TASK PROMPT: Could you please find each line in the records that contains the word "python" and copy it?

(TASK DATA)

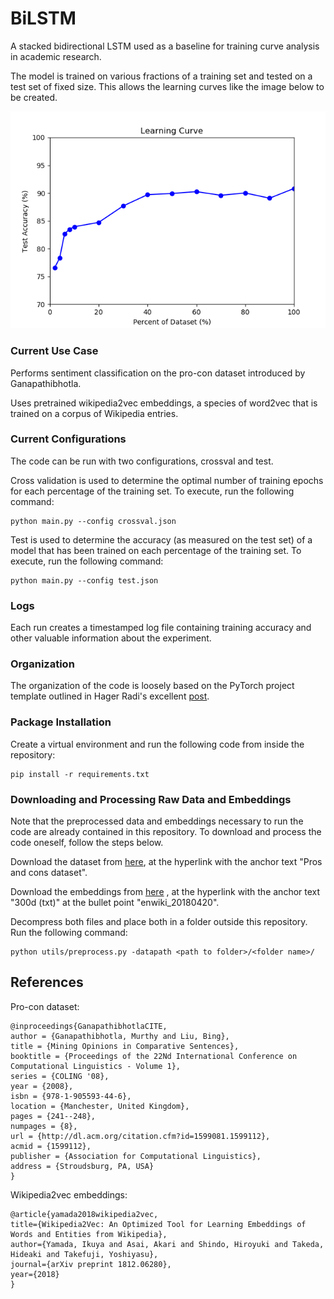 # BiLSTM
A stacked bidirectional LSTM used as a baseline for training curve analysis in academic research.

The model is trained on various fractions of a training set and tested on a test set of fixed size. 
This allows the learning curves like the image below to be created. 

![picture](images/LearningCurvePctTest.png)

### Current Use Case
Performs sentiment classification on the pro-con dataset introduced by Ganapathibhotla.

Uses pretrained wikipedia2vec embeddings, a species of word2vec that is trained on a corpus of Wikipedia entries. 

### Current Configurations
The code can be run with two configurations, crossval and test.

Cross validation is used to determine the optimal number of training epochs for each percentage of the training set. To execute, run the following command:

    python main.py --config crossval.json

Test is used to determine the accuracy (as measured on the test set) of a model that has been trained on each percentage of the training set. To execute, run the following command:

    python main.py --config test.json

### Logs
Each run creates a timestamped log file containing training accuracy and other valuable information about the experiment.

### Organization
The organization of the code is loosely based on the PyTorch project template outlined in Hager Radi's excellent [post](https://www.linkedin.com/pulse/pytorch-project-template-do-smart-way-hager-rady/).

### Package Installation
Create a virtual environment  and run the following code from inside the repository:

    pip install -r requirements.txt

### Downloading and Processing Raw Data and Embeddings
Note that the preprocessed data and embeddings necessary to run the code are already contained in this repository. To download and process the code oneself, follow the steps below.

Download the dataset from [here](https://www.cs.uic.edu/~liub/FBS/sentiment-analysis.html), at the hyperlink with the anchor text "Pros and cons dataset".

Download the embeddings from [here](https://wikipedia2vec.github.io/wikipedia2vec/pretrained/) , at the hyperlink with the anchor text "300d (txt)" at the bullet point "enwiki_20180420".

Decompress both files and place both in a folder outside this repository. Run the following command:

    python utils/preprocess.py -datapath <path to folder>/<folder name>/


## References
Pro-con dataset:

    @inproceedings{GanapathibhotlaCITE,
    author = {Ganapathibhotla, Murthy and Liu, Bing},
    title = {Mining Opinions in Comparative Sentences},
    booktitle = {Proceedings of the 22Nd International Conference on Computational Linguistics - Volume 1},
    series = {COLING '08},
    year = {2008},
    isbn = {978-1-905593-44-6},
    location = {Manchester, United Kingdom},
    pages = {241--248},
    numpages = {8},
    url = {http://dl.acm.org/citation.cfm?id=1599081.1599112},
    acmid = {1599112},
    publisher = {Association for Computational Linguistics},
    address = {Stroudsburg, PA, USA}
    }

Wikipedia2vec embeddings:

    @article{yamada2018wikipedia2vec,
    title={Wikipedia2Vec: An Optimized Tool for Learning Embeddings of Words and Entities from Wikipedia},
    author={Yamada, Ikuya and Asai, Akari and Shindo, Hiroyuki and Takeda, Hideaki and Takefuji, Yoshiyasu},
    journal={arXiv preprint 1812.06280},
    year={2018}
    }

(End TASK DATA)

TASK OUTPUT:
    python main.py --config crossval.json
    python main.py --config test.json
    python utils/preprocess.py -datapath <path to folder>/<folder name>/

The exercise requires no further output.